Ответом на вызов, брошенный христианству с позиций защиты "живой жизни" (Розанов) и тех, кто хотел бы ее "подморозить" (Леонтьев), является не приспособление к миру в духе христианского гуманизма, но соединение двух предельных вещей - любви к Богу и любви к человеку. В этом контексте мать Мария впервые выдвигает идею о "мистике человекообщения" (которая наряду с идеей "подражания Богоматери" является основной в ее учении о любви): "Необходимо понять, что христианство требует от нас не только мистики Богообщения, но и мистики человекообщения, что по существу приводит нас также к раскрытию Богообщения. Только при такой установке исчезает второсортное христианство, обращенное к миру"[ Новый град. 1935. № 10. С. 114.]. Человек - образ Божий, и правильное общение с ним - тоже путь к Богу. Речь идет именно о "мистике", то есть о самом высоком измерении духовной жизни, а не о чем-то, сводимом к социальному служению в миру и благотворительности. "Мы не хотим быть благотворителями, - мы строим нашу общую жизнь" [Там же. С. 117], - писала мать Мария. Речь шла о попытке единения людей на основе евангельских заповедей, которые для нее тождественны с православными: "Соборное, православное христианство ... ежедневно учит нас за литургией: "Возлюбим друг друга, да единомыслием исповемы". "Возлюбим", - это значит не только единомыслие, но и единодействие, это значит общая жизнь" [Воспоминания. Т. 1. С. 113]. Там мать Мария говорила о воплощении евангельских, литургических принципов жизни, той любви, которую заповедал Христос. Нет сомнений, что жить так невозможно, что это - попытка осуществить Царствие Божие на земле, но именно таково дерзание матери Марии. Против В. Розанова и К. Леонтьева она писала: "Не темный лик и не розовое христианство сулит нам грядущее время. Лик будет огненным, и христианское делание белым" [Там же. С. 188]. Говоря проще, речь шла о святости. В то время как большинство "новоградцев" продолжали размышлять о социальном христианстве и христианской демократии, мать Мария призывала всех, кто услышит, к святой жизни. Ее-то она и считала единственным ответом на вопросы Леонтьева и Розанова.

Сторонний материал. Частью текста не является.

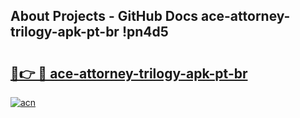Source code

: ## About Projects - GitHub Docs ace-attorney-trilogy-apk-pt-br !pn4d5

# <h2><a href="https://andorid.site?title=ace-attorney-trilogy-apk-pt-br&ref=13PRO">🔗👉 🔴 ace-attorney-trilogy-apk-pt-br</a></h2>

[![acn](https://github.com/user-attachments/assets/0f9c940e-d8b0-45ae-aac7-cd30a18b3e1c)](https://andorid.site?title=ace-attorney-trilogy-apk-pt-br&ref=13PRO)

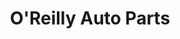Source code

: ---
title: "O'Reilly Auto Parts"
url: /rio-rancho/oreilly-auto-parts-sundt-road-northeast/
shop: car parts
---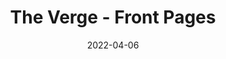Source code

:---
title: "The Verge - Front Pages"
hash: "90c654888cac5a6037d18431d480abbf"
original: "https://www.theverge.com/rss/front-page/index.xml"
date: "2022-04-06"
feedType: "Atom"
---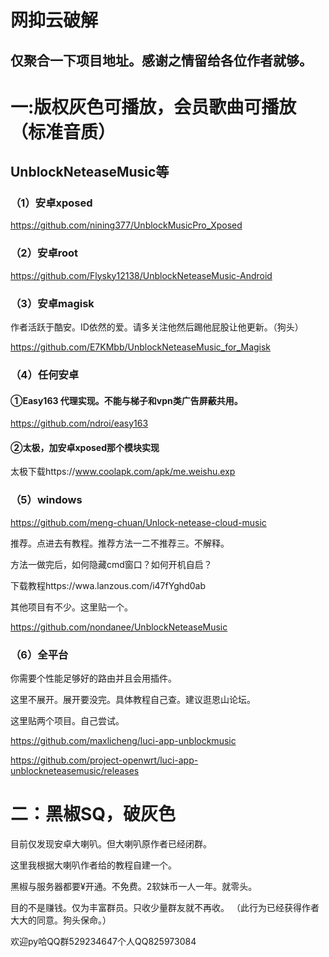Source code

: 
# 网抑云破解

## 仅聚合一下项目地址。感谢之情留给各位作者就够。


# 一:版权灰色可播放，会员歌曲可播放（标准音质）


## UnblockNeteaseMusic等


### （1）安卓xposed

https://github.com/nining377/UnblockMusicPro_Xposed

### （2）安卓root

https://github.com/Flysky12138/UnblockNeteaseMusic-Android

### （3）安卓magisk

作者活跃于酷安。ID依然的爱。请多关注他然后踢他屁股让他更新。（狗头）

https://github.com/E7KMbb/UnblockNeteaseMusic_for_Magisk

### （4）任何安卓

#### ①Easy163  代理实现。不能与梯子和vpn类广告屏蔽共用。

https://github.com/ndroi/easy163

#### ②太极，加安卓xposed那个模块实现

太极下载https://www.coolapk.com/apk/me.weishu.exp



### （5）windows

https://github.com/meng-chuan/Unlock-netease-cloud-music

推荐。点进去有教程。推荐方法一二不推荐三。不解释。

方法一做完后，如何隐藏cmd窗口？如何开机自启？

下载教程https://wwa.lanzous.com/i47fYghd0ab

其他项目有不少。这里贴一个。

https://github.com/nondanee/UnblockNeteaseMusic



### （6）全平台

你需要个性能足够好的路由并且会用插件。

这里不展开。展开要没完。具体教程自己查。建议逛恩山论坛。

这里贴两个项目。自己尝试。

https://github.com/maxlicheng/luci-app-unblockmusic

https://github.com/project-openwrt/luci-app-unblockneteasemusic/releases




# 二：黑椒SQ，破灰色

目前仅发现安卓大喇叭。但大喇叭原作者已经闭群。

这里我根据大喇叭作者给的教程自建一个。

黑椒与服务器都要¥开通。不免费。2软妹币一人一年。就零头。

目的不是赚钱。仅为丰富群员。只收少量群友就不再收。
（此行为已经获得作者大大的同意。狗头保命。）

欢迎py哈QQ群529234647个人QQ825973084




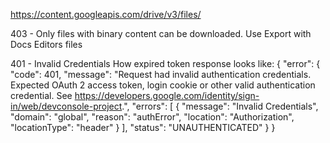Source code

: https://content.googleapis.com/drive/v3/files/

403 - Only files with binary content can be downloaded. Use Export with Docs Editors files

401 - Invalid Credentials
How expired token response looks like:
{
  "error": {
    "code": 401,
    "message": "Request had invalid authentication credentials. Expected OAuth 2 access token, login cookie or other valid authentication credential. See https://developers.google.com/identity/sign-in/web/devconsole-project.",
    "errors": [
      {
        "message": "Invalid Credentials",
        "domain": "global",
        "reason": "authError",
        "location": "Authorization",
        "locationType": "header"
      }
    ],
    "status": "UNAUTHENTICATED"
  }
}
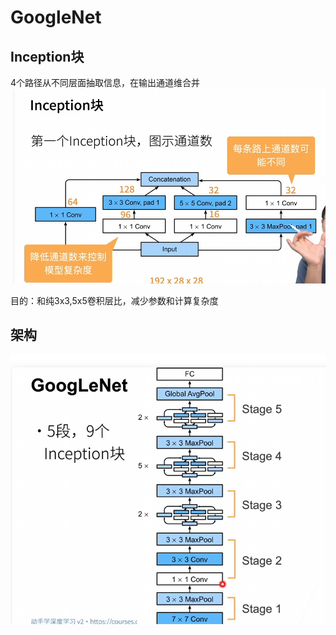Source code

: # GoogleNet
## Inception块
4个路径从不同层面抽取信息，在输出通道维合并
![alt text](image.png)

目的：和纯3x3,5x5卷积层比，减少参数和计算复杂度

## 架构
 ![alt text](image-1.png) 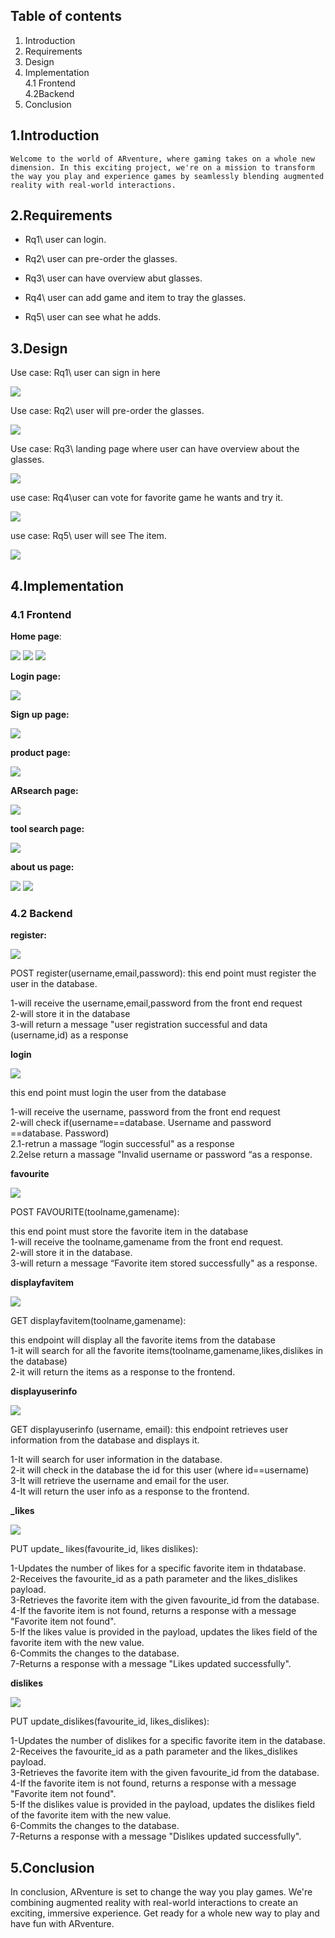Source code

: ## Table of contents

1. Introduction
2. Requirements
3. Design
4. Implementation  
   4.1 Frontend  
   4.2Backend
5. Conclusion

## 1.Introduction

    Welcome to the world of ARventure, where gaming takes on a whole new dimension. In this exciting project, we're on a mission to transform the way you play and experience games by seamlessly blending augmented reality with real-world interactions.

## 2.Requirements

- Rq1\ user can login.
- Rq2\ user can pre-order the glasses.

- Rq3\ user can have overview abut glasses.

- Rq4\ user can add game and item to tray the glasses.

- Rq5\ user can see what he adds.

## 3.Design

Use case: Rq1\ user can sign in here

![ ](img/signin.png)

Use case: Rq2\ user will pre-order the glasses.

![ ](img/ProductPage.png)

Use case: Rq3\ landing page where user can have overview about the glasses.

![](img/LandingPage.png)

use case: Rq4\user can vote for favorite game he wants and try it.

![ ](img/ARVoteSearchPage.png)

use case: Rq5\ user will see The item.

![ ](img/ToolSearchPage.png)

## 4.Implementation

### 4.1 Frontend

**Home page**:

![ ](img/home1.png)
![ ](img/home2.png)
![ ](img/home3.png)

**Login page:**

![ ](img/login1.png)

**Sign up page:**

![ ](img/signup.png)

**product page:**

![ ](img/product.png)

**ARsearch page:**

![ ](img/ARsearch.png)

**tool search page:**

![ ](img/toolsearch.png)

**about us page:**

![ ](img/aboutus1.png)
![ ](img/aboutus2.png)

### 4.2 Backend

**register:**

![ ](img/register.png)

POST register(username,email,password):
this end point must register the user in the database.

1-will receive the username,email,password from the front end request  
2-will store it in the database  
3-will return a message "user registration successful and data
(username,id) as a response

**login**

![ ](img/login.png)

this end point must login the user from the database

1-will receive the username, password from the front end request  
2-will check if(username==database. Username and password ==database. Password)  
2.1-retrun a massage “login successful" as a response  
2.2else return a massage "Invalid username or password “as a response.

**favourite**

![ ](img/favourite.png)

POST FAVOURITE(toolname,gamename):

this end point must store the favorite item in the database  
1-will receive the toolname,gamename from the front end request.  
2-will store it in the database.  
3-will return a message “Favorite item stored successfully" as a response.

**displayfavitem**

![ ](img/displayfavitem.png)

GET displayfavitem(toolname,gamename):

this endpoint will display all the favorite items from the database  
1-it will search for all the favorite items(toolname,gamename,likes,dislikes in the database)  
2-it will return the items as a response to the frontend.

**displayuserinfo**

![ ](img/displayuserinfo.png)

GET displayuserinfo (username, email):
this endpoint retrieves user information from the database and displays it.

1-It will search for user information in the database.  
2-it will check in the database the id for this user
(where id==username)  
3-It will retrieve the username and email for the user.  
4-It will return the user info as a response to the frontend.

**\_likes**

![ ](img/likes.png)

PUT update\_ likes(favourite_id, likes dislikes):

1-Updates the number of likes for a specific favorite item in thdatabase.  
2-Receives the favourite_id as a path parameter and the likes_dislikes payload.  
3-Retrieves the favorite item with the given favourite_id from the database.  
4-If the favorite item is not found, returns a response with a message "Favorite item not found".  
5-If the likes value is provided in the payload, updates the likes field of the favorite item with the new value.  
6-Commits the changes to the database.  
7-Returns a response with a message "Likes updated successfully".

**dislikes**

![ ](img/dislikes.png)

PUT update_dislikes(favourite_id, likes_dislikes):

1-Updates the number of dislikes for a specific favorite item in the database.  
2-Receives the favourite_id as a path parameter and the likes_dislikes payload.  
3-Retrieves the favorite item with the given favourite_id from the database.  
4-If the favorite item is not found, returns a response with a message "Favorite item not found".  
5-If the dislikes value is provided in the payload, updates the dislikes field of the favorite item with the new value.  
6-Commits the changes to the database.  
7-Returns a response with a message "Dislikes updated successfully".

## 5.Conclusion
 
 In conclusion, ARventure is set to change the way you play games. We're combining augmented reality with real-world interactions to create an exciting, immersive experience. Get ready for a whole new way to play and have fun with ARventure.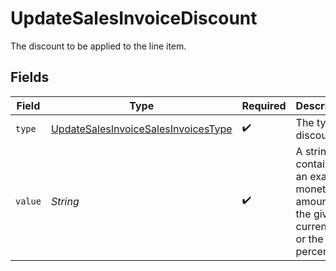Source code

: # UpdateSalesInvoiceDiscount

The discount to be applied to the line item.


## Fields

| Field                                                                                                 | Type                                                                                                  | Required                                                                                              | Description                                                                                           | Example                                                                                               |
| ----------------------------------------------------------------------------------------------------- | ----------------------------------------------------------------------------------------------------- | ----------------------------------------------------------------------------------------------------- | ----------------------------------------------------------------------------------------------------- | ----------------------------------------------------------------------------------------------------- |
| `type`                                                                                                | [UpdateSalesInvoiceSalesInvoicesType](../../models/operations/UpdateSalesInvoiceSalesInvoicesType.md) | :heavy_check_mark:                                                                                    | The type of discount.                                                                                 | amount                                                                                                |
| `value`                                                                                               | *String*                                                                                              | :heavy_check_mark:                                                                                    | A string containing an exact monetary amount in the given currency, or the percentage.                | 10.00                                                                                                 |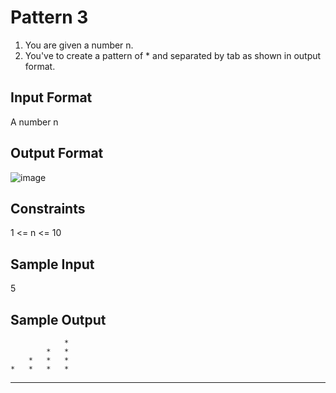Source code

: # Pattern 3
1. You are given a number n.
2. You've to create a pattern of * and separated by tab as shown in output format.

## Input Format
A number n
## Output Format
![image](https://user-images.githubusercontent.com/46378797/122222840-46b94b00-ced0-11eb-95f9-327f6abb6ef5.png)

## Constraints
1 <= n <= 10
## Sample Input
5
## Sample Output
				*	
			*	*	
		*	*	*	
	*	*	*	*	
*	*	*	*	*	
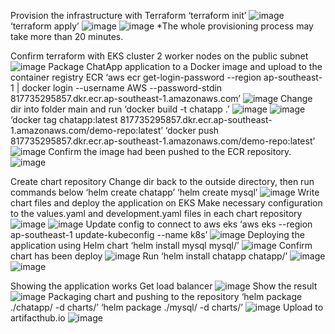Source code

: Provision the infrastructure with Terraform
‘terraform init’
 ![image](https://user-images.githubusercontent.com/95838672/187014645-421dbc96-0fc2-4e64-ba77-bb23eb5bcf28.png)
‘terraform apply’
 ![image](https://user-images.githubusercontent.com/95838672/187014650-53c8c5e7-70bd-4201-8497-96f5fb633b3e.png)
 ![image](https://user-images.githubusercontent.com/95838672/187014663-74599ed3-e5a8-42b6-93b0-22bada6bca29.png)
*The whole provisioning process may take more than 20 minutes.




Confirm terraform with EKS cluster 2 worker nodes on the public subnet
 ![image](https://user-images.githubusercontent.com/95838672/187014668-43340583-f0a1-4c5f-b209-60c1a6383e57.png)
Package ChatApp application to a Docker image and upload to the container registry ECR 
‘aws ecr get-login-password --region ap-southeast-1 | docker login --username AWS --password-stdin 817735295857.dkr.ecr.ap-southeast-1.amazonaws.com’
 ![image](https://user-images.githubusercontent.com/95838672/187014677-0062e5dc-3076-48ce-ad20-1816003b0c92.png)
Change dir into folder main and run ‘docker build -t chatapp .’
 ![image](https://user-images.githubusercontent.com/95838672/187014709-90c324ae-eb25-4c4d-9e6e-0556f16037b3.png)
 ![image](https://user-images.githubusercontent.com/95838672/187014718-ab92c788-e89f-4cb0-b8cb-a3ff2553bdb6.png)
‘docker tag chatapp:latest 817735295857.dkr.ecr.ap-southeast-1.amazonaws.com/demo-repo:latest’
‘docker push 817735295857.dkr.ecr.ap-southeast-1.amazonaws.com/demo-repo:latest’
 ![image](https://user-images.githubusercontent.com/95838672/187014721-965bc9a0-3ca2-4dec-9f75-72f89254634d.png)
Confirm the image had been pushed to the ECR repository.
 ![image](https://user-images.githubusercontent.com/95838672/187014724-28c5f4b2-8166-4705-bfa0-0126b82d7fcd.png)




Create chart repository
Change dir back to the outside directory, then run commands below
‘helm create chatapp’
‘helm create mysql’
 ![image](https://user-images.githubusercontent.com/95838672/187014733-68b6e3db-927e-43cf-8fd6-ff365e047bd2.png)
Write chart files and deploy the application on EKS
Make necessary configuration to the values.yaml and development.yaml files in each chart repository
 ![image](https://user-images.githubusercontent.com/95838672/187014741-a8778cb6-425e-4dd0-be69-0e2197d6aeb2.png)
![image](https://user-images.githubusercontent.com/95838672/187014746-2fa14be3-0940-4282-b4db-d273afe43d74.png)
Update config to connect to aws eks
‘aws eks --region ap-southeast-1 update-kubeconfig --name k8s’
 ![image](https://user-images.githubusercontent.com/95838672/187014753-056a65c1-0f4c-4884-bcea-e413d5e5c0a6.png)
Deploying the application using Helm chart
‘helm install mysql mysql/’
 ![image](https://user-images.githubusercontent.com/95838672/187014757-eedf8c80-1b4e-4719-9880-6a819f306aab.png)
Confirm chart has been deploy
 ![image](https://user-images.githubusercontent.com/95838672/187014758-cd88cfc0-8333-469d-82dd-8981bd83197e.png)
Run ‘helm install chatapp chatapp/’
 ![image](https://user-images.githubusercontent.com/95838672/187014760-89507027-0466-4c51-8ae4-13bc452aa364.png)
 ![image](https://user-images.githubusercontent.com/95838672/187014766-c5198562-9bb5-4bd4-b9e9-a40a96d65947.png)




Showing the application works
Get load balancer
 ![image](https://user-images.githubusercontent.com/95838672/187014773-948d7d5a-2c31-4f6e-854d-542435115e62.png)
Show the result
 ![image](https://user-images.githubusercontent.com/95838672/187014776-1d31d9b5-a84e-4099-a3d3-3f13358705b6.png)
Packaging chart and pushing to the repository
‘helm package ./chatapp/ -d charts/’
‘helm package ./mysql/ -d charts/’
 ![image](https://user-images.githubusercontent.com/95838672/187014781-8335d031-ee35-4b6c-8315-1890cb88c3f8.png)
Upload to artifacthub.io
 ![image](https://user-images.githubusercontent.com/95838672/187014784-23c18a59-d435-4ab2-b22f-98ca402a8df4.png)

Создание "Православного Дела" было несомненной победой матери Марии, но этой победе предшествовало тяжелое поражение. Объединение образовалось в сентябре 1935 г., а непосредственно перед этим, в июле, приехавший на парижский конгресс писателей Ал. Толстой убедил Гаяну (ей было уже 22 года) вернуться в Россию. Что касается Ал. Толстого, то некогда он был идейно близок левому крылу "сменовеховцев". Е. Скобцова упоминает это движение, называя его по имени его лидера Устрялова ("устряловцы"), впрочем сам Н. Устрялов представлял собой правое крыло этого движения, не вполне чуждого "утвержденцам" (в "Утверждениях" № 3, 1932 г. даже была опубликована его статья). Идеология движения подробно проанализирована М. Агурским, который называет ее "национал-большевизмом". Движение это одобряло большевиков и коммунистическую революцию и полагало, что коммунизм - это национальная судьба России, что, несмотря на весь ужас революции, именно коммунистическая Россия спасет мир от духовной смерти, хотя коммунизм при этом, конечно, должен эволюционировать. Одним словом, эта идеология была разновидностью русского мессианизма. Отъезд старшей дочери, до этого разделявшей труды с матерью, был тяжелым ударом для матери Марии. Такова была для нее расплата по "мессианским" счетам ("мессианская" тема встречается в последний раз в 1933 г., когда мать Мария на семинаре по истории русской мысли в Пореволюционном клубе делала доклад "О русской мессианской идее до славянофилов"; его содержание нам не известно).
Трагическая разлука матери и дочери была реальностью того "страшного суда", который происходит уже в этой жизни и отделяет друг от друга даже близких людей (каждый из которых наделен свободой). Но, как мы видим по жизни матери Марии, даже "правые" на этом суде оказываются в ответе за тех, кто выбрал другую сторону. Можно только догадываться, что испытала мать Мария, когда получила от Гаяны письмо из СССР, в котором та писала, что за ударный труд ей собираются подарить собрание сочинений тов. Сталина41.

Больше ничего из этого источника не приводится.